The next circle is one that is hermeneutic. We need to look at how what we are interpreting fits into the entire Bible, since we know that God doesn’t say one thing now and then a totally different thing later, He is the same today, yesterday, and tomorrow. Since the Bible is more than just God’s Word ( it is who He is), the Bible is hermeneutically sound; therefore, our interpretation needs to be that way, also.

We still have other circles. There is the cultural context, there is the historical context, and there is the actual language, itself.

Finally, we have to completely rid ourselves of any personal bias or desire to have something mean what we want it to mean. For instance, the word “Christian” is only used twice, in Timothy, and didn’t mean then what it means today. When Yeshua said He came to fulfill the law, He didn’t mean to complete it, as many have been taught. In First Century “Rabbi-speak” (i.e., the cultural context) to fulfill the law meant to interpret it correctly. To give an improper interpretation would be a “trespass” against the law. And the word “Church” was never used in the original writings; it was introduced by King James.

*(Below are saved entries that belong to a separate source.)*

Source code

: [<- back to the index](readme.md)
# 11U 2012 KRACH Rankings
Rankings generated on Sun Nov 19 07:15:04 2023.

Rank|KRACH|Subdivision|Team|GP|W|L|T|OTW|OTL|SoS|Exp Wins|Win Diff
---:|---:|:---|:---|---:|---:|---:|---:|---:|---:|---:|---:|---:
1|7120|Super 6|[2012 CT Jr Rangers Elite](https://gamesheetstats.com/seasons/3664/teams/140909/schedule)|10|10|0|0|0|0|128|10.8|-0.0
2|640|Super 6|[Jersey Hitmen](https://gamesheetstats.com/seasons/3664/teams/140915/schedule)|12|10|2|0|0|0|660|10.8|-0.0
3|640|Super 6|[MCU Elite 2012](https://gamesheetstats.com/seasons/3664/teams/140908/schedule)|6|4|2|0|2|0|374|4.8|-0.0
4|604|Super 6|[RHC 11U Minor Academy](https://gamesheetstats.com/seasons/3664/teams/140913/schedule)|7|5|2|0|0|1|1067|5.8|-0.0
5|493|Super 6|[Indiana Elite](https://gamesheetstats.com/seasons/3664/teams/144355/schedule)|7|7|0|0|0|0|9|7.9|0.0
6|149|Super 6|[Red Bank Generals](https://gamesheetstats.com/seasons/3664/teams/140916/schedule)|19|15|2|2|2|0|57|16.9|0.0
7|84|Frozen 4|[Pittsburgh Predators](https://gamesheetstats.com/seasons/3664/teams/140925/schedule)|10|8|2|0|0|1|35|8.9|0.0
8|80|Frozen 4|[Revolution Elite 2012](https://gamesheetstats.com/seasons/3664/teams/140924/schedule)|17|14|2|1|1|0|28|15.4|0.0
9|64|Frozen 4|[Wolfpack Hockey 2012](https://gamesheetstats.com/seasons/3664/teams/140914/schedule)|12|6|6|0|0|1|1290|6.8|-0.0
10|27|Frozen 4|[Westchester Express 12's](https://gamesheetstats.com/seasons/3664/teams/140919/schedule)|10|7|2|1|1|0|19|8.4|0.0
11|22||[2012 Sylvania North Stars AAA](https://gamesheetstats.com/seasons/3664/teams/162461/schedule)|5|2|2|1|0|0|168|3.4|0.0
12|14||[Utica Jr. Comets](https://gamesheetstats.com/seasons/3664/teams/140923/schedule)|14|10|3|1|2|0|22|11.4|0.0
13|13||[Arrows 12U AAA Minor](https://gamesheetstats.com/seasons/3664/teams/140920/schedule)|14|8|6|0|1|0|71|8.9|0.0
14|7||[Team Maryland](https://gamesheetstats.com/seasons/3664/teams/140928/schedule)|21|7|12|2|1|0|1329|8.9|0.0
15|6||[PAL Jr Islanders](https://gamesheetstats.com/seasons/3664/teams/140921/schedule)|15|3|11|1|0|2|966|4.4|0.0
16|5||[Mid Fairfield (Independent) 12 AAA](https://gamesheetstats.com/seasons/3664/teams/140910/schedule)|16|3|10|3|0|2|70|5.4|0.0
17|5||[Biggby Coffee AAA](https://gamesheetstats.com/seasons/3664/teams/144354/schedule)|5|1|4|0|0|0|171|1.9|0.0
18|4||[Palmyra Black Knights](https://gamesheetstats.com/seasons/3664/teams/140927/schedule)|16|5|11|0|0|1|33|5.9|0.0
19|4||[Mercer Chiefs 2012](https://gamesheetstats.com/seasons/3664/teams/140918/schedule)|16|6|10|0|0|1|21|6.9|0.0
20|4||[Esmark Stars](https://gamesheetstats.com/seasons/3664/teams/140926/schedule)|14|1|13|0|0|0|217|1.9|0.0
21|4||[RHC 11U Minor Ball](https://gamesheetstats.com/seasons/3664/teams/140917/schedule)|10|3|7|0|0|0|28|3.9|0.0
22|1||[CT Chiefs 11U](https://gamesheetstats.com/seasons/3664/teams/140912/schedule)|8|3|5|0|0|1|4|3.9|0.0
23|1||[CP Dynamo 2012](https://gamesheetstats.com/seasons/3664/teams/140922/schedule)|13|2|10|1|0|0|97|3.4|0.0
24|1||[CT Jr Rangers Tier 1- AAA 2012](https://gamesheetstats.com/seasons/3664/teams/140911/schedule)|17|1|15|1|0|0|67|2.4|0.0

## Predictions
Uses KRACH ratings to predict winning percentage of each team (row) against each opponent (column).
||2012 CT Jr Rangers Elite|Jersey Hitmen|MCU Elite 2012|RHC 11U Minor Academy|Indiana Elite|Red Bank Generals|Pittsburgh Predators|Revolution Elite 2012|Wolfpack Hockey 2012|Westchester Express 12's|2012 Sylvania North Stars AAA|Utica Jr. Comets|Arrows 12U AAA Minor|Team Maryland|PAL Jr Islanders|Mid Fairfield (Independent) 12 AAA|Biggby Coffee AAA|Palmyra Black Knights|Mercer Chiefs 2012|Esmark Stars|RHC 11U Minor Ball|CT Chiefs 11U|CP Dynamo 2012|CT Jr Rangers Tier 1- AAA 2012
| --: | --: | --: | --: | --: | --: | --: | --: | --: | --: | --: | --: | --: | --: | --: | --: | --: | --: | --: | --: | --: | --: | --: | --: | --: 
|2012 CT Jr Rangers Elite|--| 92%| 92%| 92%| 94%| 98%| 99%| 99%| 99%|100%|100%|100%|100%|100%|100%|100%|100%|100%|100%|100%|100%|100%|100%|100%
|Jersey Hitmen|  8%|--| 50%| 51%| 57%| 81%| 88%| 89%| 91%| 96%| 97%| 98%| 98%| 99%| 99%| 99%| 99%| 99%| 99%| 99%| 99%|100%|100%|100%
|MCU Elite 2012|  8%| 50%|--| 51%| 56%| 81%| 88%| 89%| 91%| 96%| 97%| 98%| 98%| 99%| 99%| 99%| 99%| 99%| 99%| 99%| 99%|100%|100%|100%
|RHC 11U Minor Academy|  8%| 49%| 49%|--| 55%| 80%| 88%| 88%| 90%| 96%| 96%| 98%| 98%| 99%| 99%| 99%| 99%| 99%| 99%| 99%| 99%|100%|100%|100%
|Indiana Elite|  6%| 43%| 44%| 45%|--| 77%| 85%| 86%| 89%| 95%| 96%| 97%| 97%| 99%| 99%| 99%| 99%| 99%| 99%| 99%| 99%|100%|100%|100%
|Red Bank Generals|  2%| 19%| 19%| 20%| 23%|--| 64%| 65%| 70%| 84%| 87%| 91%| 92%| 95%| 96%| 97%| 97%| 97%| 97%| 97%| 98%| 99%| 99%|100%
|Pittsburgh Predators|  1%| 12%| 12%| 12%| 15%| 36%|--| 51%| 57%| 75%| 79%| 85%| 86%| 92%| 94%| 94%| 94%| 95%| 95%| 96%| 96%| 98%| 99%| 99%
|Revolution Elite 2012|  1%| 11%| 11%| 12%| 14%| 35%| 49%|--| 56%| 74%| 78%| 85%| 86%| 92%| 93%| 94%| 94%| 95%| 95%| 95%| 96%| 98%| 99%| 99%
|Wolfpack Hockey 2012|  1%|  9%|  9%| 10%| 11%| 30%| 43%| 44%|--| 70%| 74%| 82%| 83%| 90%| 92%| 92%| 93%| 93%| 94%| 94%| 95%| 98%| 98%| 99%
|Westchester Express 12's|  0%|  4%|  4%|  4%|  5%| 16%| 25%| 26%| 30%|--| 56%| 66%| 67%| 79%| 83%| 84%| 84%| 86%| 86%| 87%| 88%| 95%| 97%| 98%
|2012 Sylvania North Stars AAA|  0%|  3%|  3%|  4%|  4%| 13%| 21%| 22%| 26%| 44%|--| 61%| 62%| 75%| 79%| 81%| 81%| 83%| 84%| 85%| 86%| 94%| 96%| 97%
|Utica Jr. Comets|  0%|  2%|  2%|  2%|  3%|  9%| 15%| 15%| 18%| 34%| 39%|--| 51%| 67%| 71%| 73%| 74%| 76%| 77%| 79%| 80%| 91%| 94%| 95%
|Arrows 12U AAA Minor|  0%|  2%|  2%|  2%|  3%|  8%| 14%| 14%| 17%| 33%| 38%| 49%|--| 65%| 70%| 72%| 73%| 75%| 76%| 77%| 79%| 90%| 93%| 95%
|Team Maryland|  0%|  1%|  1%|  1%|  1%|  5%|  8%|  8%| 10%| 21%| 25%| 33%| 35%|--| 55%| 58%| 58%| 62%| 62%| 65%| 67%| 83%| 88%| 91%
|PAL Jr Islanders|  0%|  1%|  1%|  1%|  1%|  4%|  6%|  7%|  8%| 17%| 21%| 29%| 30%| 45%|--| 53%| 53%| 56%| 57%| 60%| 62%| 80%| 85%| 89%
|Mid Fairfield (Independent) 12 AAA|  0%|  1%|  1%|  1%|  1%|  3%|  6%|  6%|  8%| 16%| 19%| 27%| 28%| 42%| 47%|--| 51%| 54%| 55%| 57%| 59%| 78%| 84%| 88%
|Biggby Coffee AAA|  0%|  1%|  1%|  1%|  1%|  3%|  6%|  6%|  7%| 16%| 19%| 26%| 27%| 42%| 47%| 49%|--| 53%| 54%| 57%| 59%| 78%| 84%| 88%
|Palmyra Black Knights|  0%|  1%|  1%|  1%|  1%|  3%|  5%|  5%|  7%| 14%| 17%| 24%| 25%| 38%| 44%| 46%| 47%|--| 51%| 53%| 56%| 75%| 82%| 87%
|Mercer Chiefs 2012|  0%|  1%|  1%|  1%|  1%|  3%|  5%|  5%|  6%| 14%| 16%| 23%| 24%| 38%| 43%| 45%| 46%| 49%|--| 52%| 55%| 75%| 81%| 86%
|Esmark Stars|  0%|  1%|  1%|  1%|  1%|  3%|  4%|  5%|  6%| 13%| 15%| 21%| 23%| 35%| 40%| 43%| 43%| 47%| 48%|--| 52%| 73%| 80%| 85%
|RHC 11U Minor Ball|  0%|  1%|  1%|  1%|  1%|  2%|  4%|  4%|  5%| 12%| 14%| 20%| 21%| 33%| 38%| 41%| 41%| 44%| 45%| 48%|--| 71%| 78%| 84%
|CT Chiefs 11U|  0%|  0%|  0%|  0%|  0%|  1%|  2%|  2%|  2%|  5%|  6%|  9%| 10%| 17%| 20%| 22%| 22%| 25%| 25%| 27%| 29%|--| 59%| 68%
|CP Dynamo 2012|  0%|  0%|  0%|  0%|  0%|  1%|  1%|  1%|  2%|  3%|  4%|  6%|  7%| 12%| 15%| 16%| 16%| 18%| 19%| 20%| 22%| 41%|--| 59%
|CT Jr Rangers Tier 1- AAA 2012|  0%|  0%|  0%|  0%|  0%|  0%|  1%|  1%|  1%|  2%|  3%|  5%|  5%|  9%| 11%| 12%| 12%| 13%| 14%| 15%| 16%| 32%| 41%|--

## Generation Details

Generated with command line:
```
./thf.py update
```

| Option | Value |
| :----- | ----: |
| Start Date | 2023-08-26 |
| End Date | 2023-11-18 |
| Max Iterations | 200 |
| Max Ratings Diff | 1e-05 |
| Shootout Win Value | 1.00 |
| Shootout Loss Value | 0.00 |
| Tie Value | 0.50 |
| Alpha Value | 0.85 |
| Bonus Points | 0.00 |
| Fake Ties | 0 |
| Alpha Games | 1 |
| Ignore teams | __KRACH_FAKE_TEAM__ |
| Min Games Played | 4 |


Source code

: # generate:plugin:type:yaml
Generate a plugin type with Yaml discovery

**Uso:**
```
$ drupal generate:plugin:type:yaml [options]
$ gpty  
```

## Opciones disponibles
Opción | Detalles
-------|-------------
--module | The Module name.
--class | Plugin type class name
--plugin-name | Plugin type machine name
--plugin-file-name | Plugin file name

Here’s a good example: the word “Synagogue” today is known as a Jewish place of worship, but in the Greek it means a gathering. It could be a gathering of people with a similar purpose or belief, or a gathering of rocks in a pile. When the Bible was written it meant nothing more than a bunch of people gathering together, without any reference to a specific religion. Today, however, it means a place where Jews worship. If we didn’t understand this, when reading Revelations and coming to where Yochanan (John) writes about the “Synagogue of Satan” we would, naturally, associate it to Jews because everyone knows that a synagogue is where you find Jews. But that is a totally wrong interpretation.

The best way to interpret the Bible, in my opinion, is to read it and ask the Ruach haKodesh to open your eyes and heart to what God wants you to get from His word. There are three levels, the P’Shat (written word), the Drash (hidden meanings) and the Sud (deeply spiritual or mystical understanding). Anyone can read the words, but to really understand their intent and spiritual meaning we need the Ruach to guide and interpret for us.

One day (it’s on my bucket list) I want to learn Hebrew and Greek, so that I can really find out for myself what the Bible says. Until then, and for all of us that have to work with the English versions, we need to take into account the Circles of Context when we read the Bible, especially because it is someone else’s interpretation. God’s word never returns void, so even with interpretations that are not always the best (most New Covenant interpretations are subtly anti-Semitic) if we let the Ruach lead us and remember to use Circles of Context, we can see new truths every day in the same words we have read dozens of times.

That’s what is so wonderful about reading God’s Word- every day it is the same and every day we can get something different from it.